YEŞİLİN TONLARI
Amerika’dan gelen mesajlar çok önemlidir ülkemiz için! Hem de 1920’li yıllardan itibaren! Sivas Kongresinden beri bu böyledir!
Amerika ile maceramız 1830’larda başladı. Ticaret Antlaşması şeklinde tezahür eden antlaşmadan sonra daha çok Amerika lehine gelişen devletler arası ilişkiler bazen de şimdilerde olduğu gibi bazı kişi ve kurumlara endekslenebiliyor.
Amerika genç bir devlet ve henüz bize göre medeniyeti olmayan bir yapılanma sayılır. Henüz medeniyet bile sayılamayacak kadar deneyimden, üst kültürden yoksun olan Amerika 1945 sonrası dünyayı her yönüyle kasıp kavurmaya devam ediyor.
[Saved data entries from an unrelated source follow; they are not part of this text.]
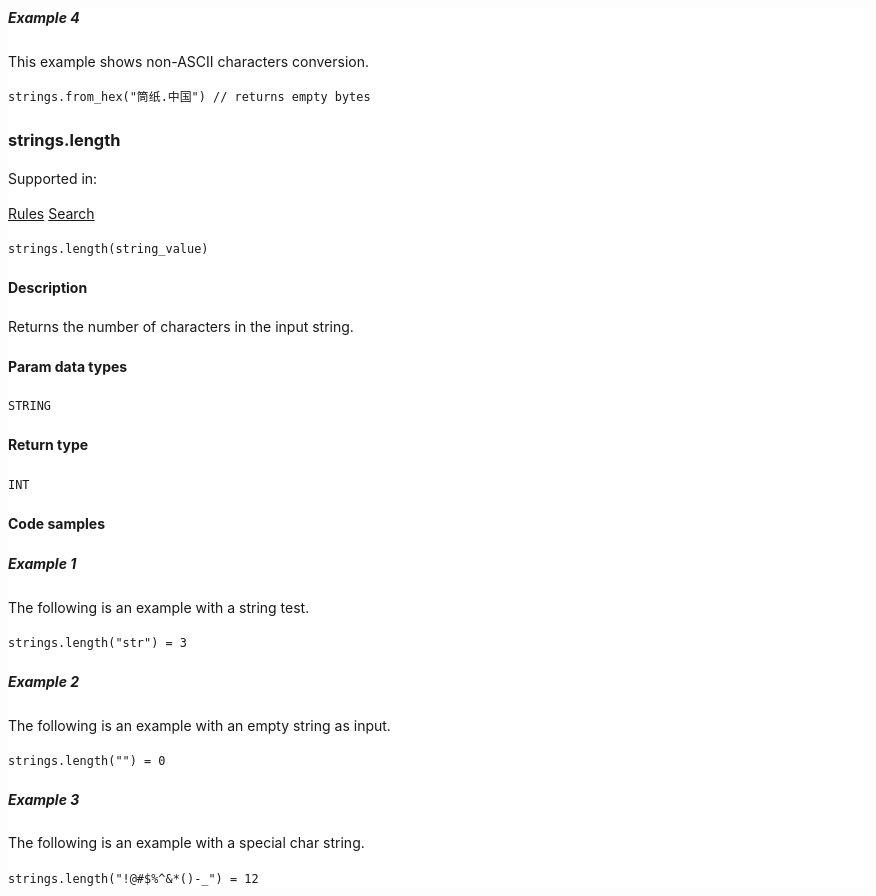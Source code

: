 ##### Example 4

This example shows non-ASCII characters conversion.

```
strings.from_hex("筒纸.中国") // returns empty bytes

```



### strings.length

Supported in:

[Rules](/chronicle/docs/detection/default-rules)
[Search](/chronicle/docs/investigation/udm-search)

```
strings.length(string_value)

```

#### Description

Returns the number of characters in the input string.

#### Param data types

`STRING`

#### Return type

`INT`

#### Code samples

##### Example 1

The following is an example with a string test.

```
strings.length("str") = 3

```

##### Example 2

The following is an example with an empty string as input.

```
strings.length("") = 0

```

##### Example 3

The following is an example with a special char string.

```
strings.length("!@#$%^&*()-_") = 12

```
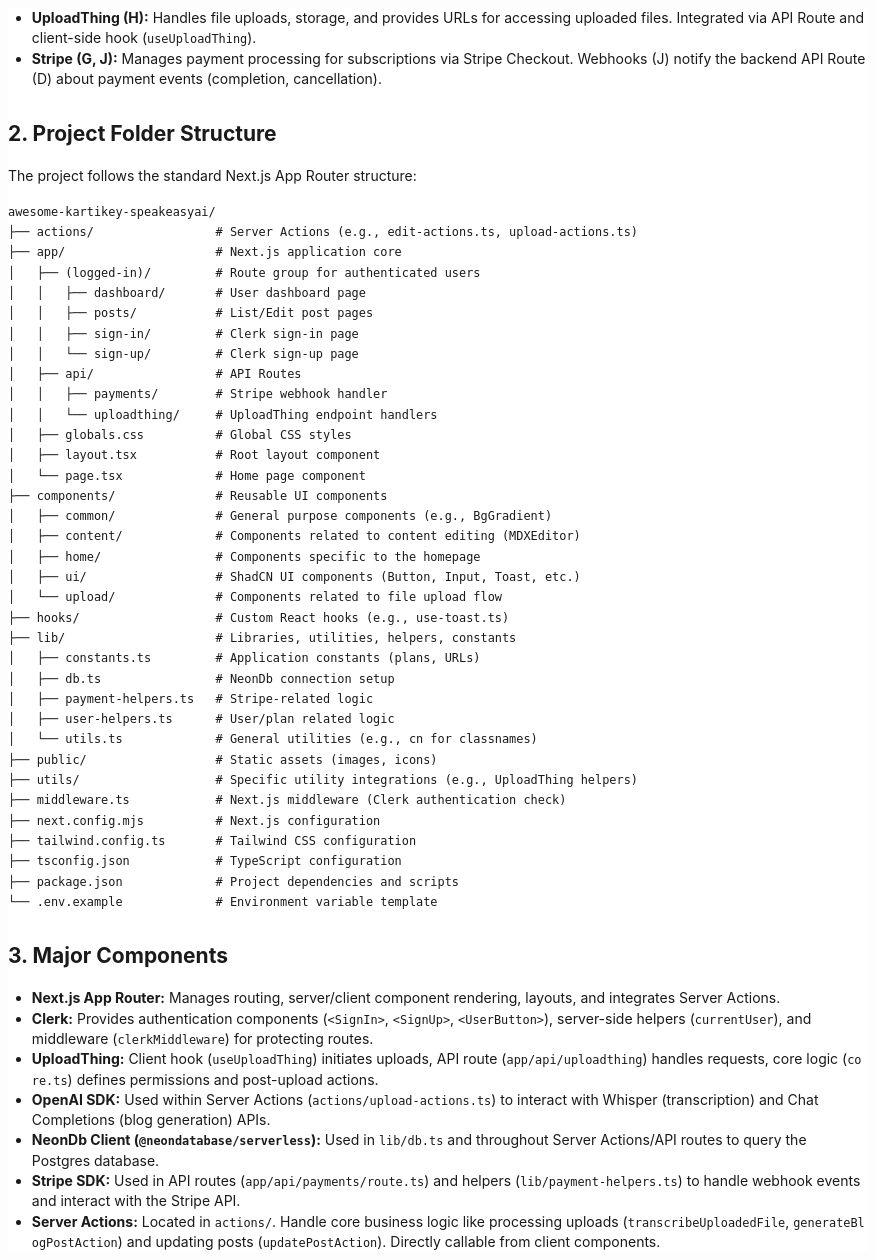 - **UploadThing (H):** Handles file uploads, storage, and provides URLs for accessing uploaded files. Integrated via API Route and client-side hook (`useUploadThing`).
- **Stripe (G, J):** Manages payment processing for subscriptions via Stripe Checkout. Webhooks (J) notify the backend API Route (D) about payment events (completion, cancellation).

## 2. Project Folder Structure

The project follows the standard Next.js App Router structure:

```
awesome-kartikey-speakeasyai/
├── actions/                 # Server Actions (e.g., edit-actions.ts, upload-actions.ts)
├── app/                     # Next.js application core
│   ├── (logged-in)/         # Route group for authenticated users
│   │   ├── dashboard/       # User dashboard page
│   │   ├── posts/           # List/Edit post pages
│   │   ├── sign-in/         # Clerk sign-in page
│   │   └── sign-up/         # Clerk sign-up page
│   ├── api/                 # API Routes
│   │   ├── payments/        # Stripe webhook handler
│   │   └── uploadthing/     # UploadThing endpoint handlers
│   ├── globals.css          # Global CSS styles
│   ├── layout.tsx           # Root layout component
│   └── page.tsx             # Home page component
├── components/              # Reusable UI components
│   ├── common/              # General purpose components (e.g., BgGradient)
│   ├── content/             # Components related to content editing (MDXEditor)
│   ├── home/                # Components specific to the homepage
│   ├── ui/                  # ShadCN UI components (Button, Input, Toast, etc.)
│   └── upload/              # Components related to file upload flow
├── hooks/                   # Custom React hooks (e.g., use-toast.ts)
├── lib/                     # Libraries, utilities, helpers, constants
│   ├── constants.ts         # Application constants (plans, URLs)
│   ├── db.ts                # NeonDb connection setup
│   ├── payment-helpers.ts   # Stripe-related logic
│   ├── user-helpers.ts      # User/plan related logic
│   └── utils.ts             # General utilities (e.g., cn for classnames)
├── public/                  # Static assets (images, icons)
├── utils/                   # Specific utility integrations (e.g., UploadThing helpers)
├── middleware.ts            # Next.js middleware (Clerk authentication check)
├── next.config.mjs          # Next.js configuration
├── tailwind.config.ts       # Tailwind CSS configuration
├── tsconfig.json            # TypeScript configuration
├── package.json             # Project dependencies and scripts
└── .env.example             # Environment variable template
```

## 3. Major Components

- **Next.js App Router:** Manages routing, server/client component rendering, layouts, and integrates Server Actions.
- **Clerk:** Provides authentication components (`<SignIn>`, `<SignUp>`, `<UserButton>`), server-side helpers (`currentUser`), and middleware (`clerkMiddleware`) for protecting routes.
- **UploadThing:** Client hook (`useUploadThing`) initiates uploads, API route (`app/api/uploadthing`) handles requests, core logic (`core.ts`) defines permissions and post-upload actions.
- **OpenAI SDK:** Used within Server Actions (`actions/upload-actions.ts`) to interact with Whisper (transcription) and Chat Completions (blog generation) APIs.
- **NeonDb Client (`@neondatabase/serverless`):** Used in `lib/db.ts` and throughout Server Actions/API routes to query the Postgres database.
- **Stripe SDK:** Used in API routes (`app/api/payments/route.ts`) and helpers (`lib/payment-helpers.ts`) to handle webhook events and interact with the Stripe API.
- **Server Actions:** Located in `actions/`. Handle core business logic like processing uploads (`transcribeUploadedFile`, `generateBlogPostAction`) and updating posts (`updatePostAction`). Directly callable from client components.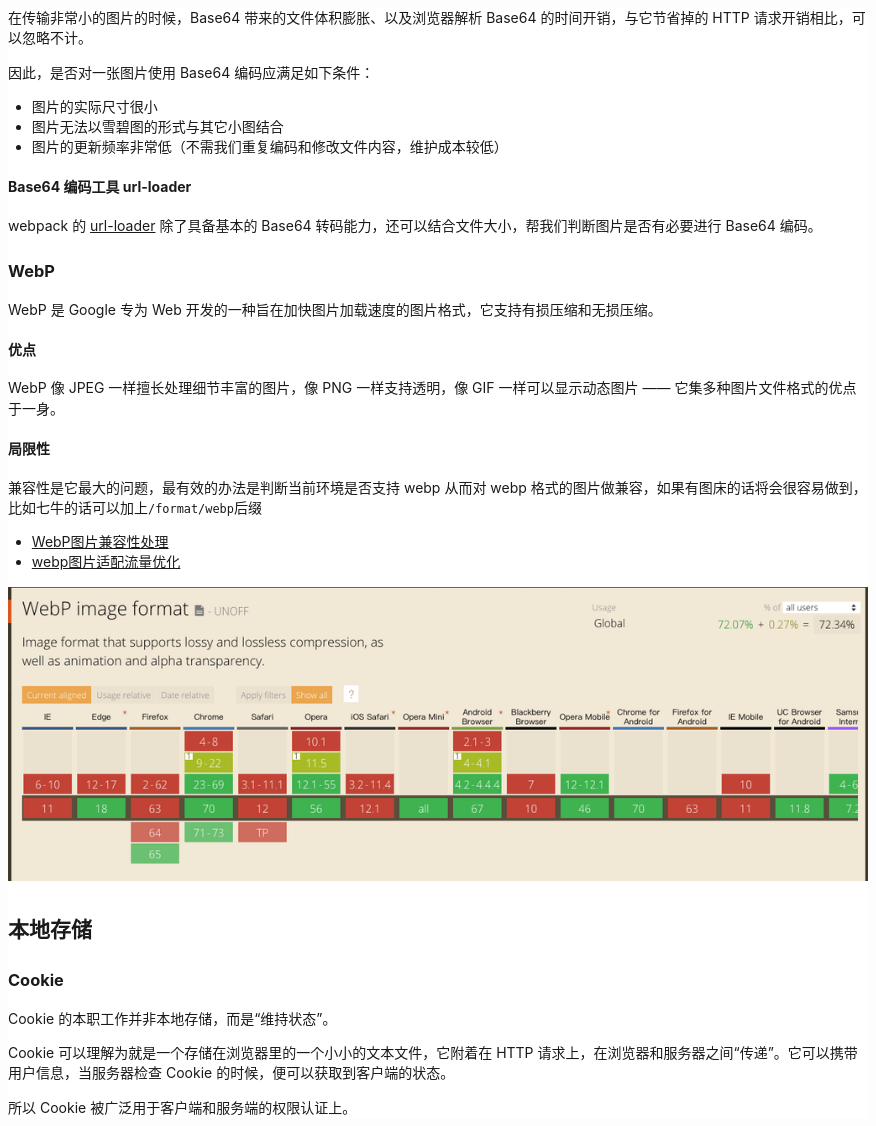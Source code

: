 在传输非常小的图片的时候，Base64 带来的文件体积膨胀、以及浏览器解析 Base64 的时间开销，与它节省掉的 HTTP 请求开销相比，可以忽略不计。

因此，是否对一张图片使用 Base64 编码应满足如下条件：

- 图片的实际尺寸很小
- 图片无法以雪碧图的形式与其它小图结合
- 图片的更新频率非常低（不需我们重复编码和修改文件内容，维护成本较低）

#### Base64 编码工具 url-loader

webpack 的 [url-loader](https://github.com/webpack-contrib/url-loader) 除了具备基本的 Base64 转码能力，还可以结合文件大小，帮我们判断图片是否有必要进行 Base64 编码。

### WebP

 WebP 是 Google 专为 Web 开发的一种旨在加快图片加载速度的图片格式，它支持有损压缩和无损压缩。
 
 #### 优点
 WebP 像 JPEG 一样擅长处理细节丰富的图片，像 PNG 一样支持透明，像 GIF 一样可以显示动态图片 —— 它集多种图片文件格式的优点于一身。
 
#### 局限性
兼容性是它最大的问题，最有效的办法是判断当前环境是否支持 webp 从而对 webp 格式的图片做兼容，如果有图床的话将会很容易做到，比如七牛的话可以加上`/format/webp`后缀

- [WebP图片兼容性处理](https://github.com/RicardoCao-Biker/RICO-BLOG/issues/9)
- [webp图片适配流量优化](https://juejin.im/post/58b526db8d6d810057639c6f)

![image](./images/yh4.png)

## 本地存储

### Cookie

Cookie 的本职工作并非本地存储，而是“维持状态”。

Cookie 可以理解为就是一个存储在浏览器里的一个小小的文本文件，它附着在 HTTP 请求上，在浏览器和服务器之间“传递”。它可以携带用户信息，当服务器检查 Cookie 的时候，便可以获取到客户端的状态。

所以 Cookie 被广泛用于客户端和服务端的权限认证上。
Kulağımız hep yeni kıtada oldu 1946’dan bu yana! Gönlümüz de öyle! Can kulağı ile dinliyoruz her ne denirse! Ekonomiden siyasete, sanat ve kirli ilişkilere varıncaya kadar varsa yoksa Amerika! Her yönüyle çepeçevre kuşatılmış durumda düşüncelerimiz, ruhlarımız, hülyalarımız...
Her zaman kötü haber gelecek değil ya, bazen de iyi şeyler, yürek burksa da ders veren ibretlik çalışmalar, sözler gelir can kulağımızla dinlediğimiz Amerika’dan! Tıpkı ABD’nin ötekileştirdiği, yok saydığı, ikinci sınıf gördüğü insanların Müslüman lideri Malcolm X’in sözleri gibi.
" Eğer dikkatli olmazsanız,gazeteler sizin mazlumlardan nefret etmenizi, zalimleri ise sevmenizi sağlar.”
*
Son iki aydır Türkiye’yi kasıp kavuran sıcaklık, ufuksuzluk döndü dolaştı Amerika’ya vardı! Oraya kadar vardıysa gerisi kolay! Bu düşünce tarzı arızalı bir bakış açısı ve aciziyetin teslim olmuş ruh iklimini anlatır. DP ile başlayan Amerikanlaşma hülyasının varacağı son nokta başka türlü günümüzde olduğundan farklı olarak tezahür edemezdi! Öyle de oldu. Her şeyi okyanus ötesine bağlama hastalığı; suçu hep başkalarından bilme psikolojisi...Bugün aydın geçinenlerin çoğunda var olan bu hastalığın altında Amerika’yı önemseme, takip etme hatta öykünmenin varlığını inkar etmek mümkün değildir.
Günümüzün modern insanı her ne fikri taşıyor olursa olsun bir yönüyle Batıya, ABD’ye ram olmuş ruh barındırır gizliden gizliye... Bundan kurtulması mümkün değildir. Kurtulmayı istemek gibi bir düşüncesi de görünmemektedir!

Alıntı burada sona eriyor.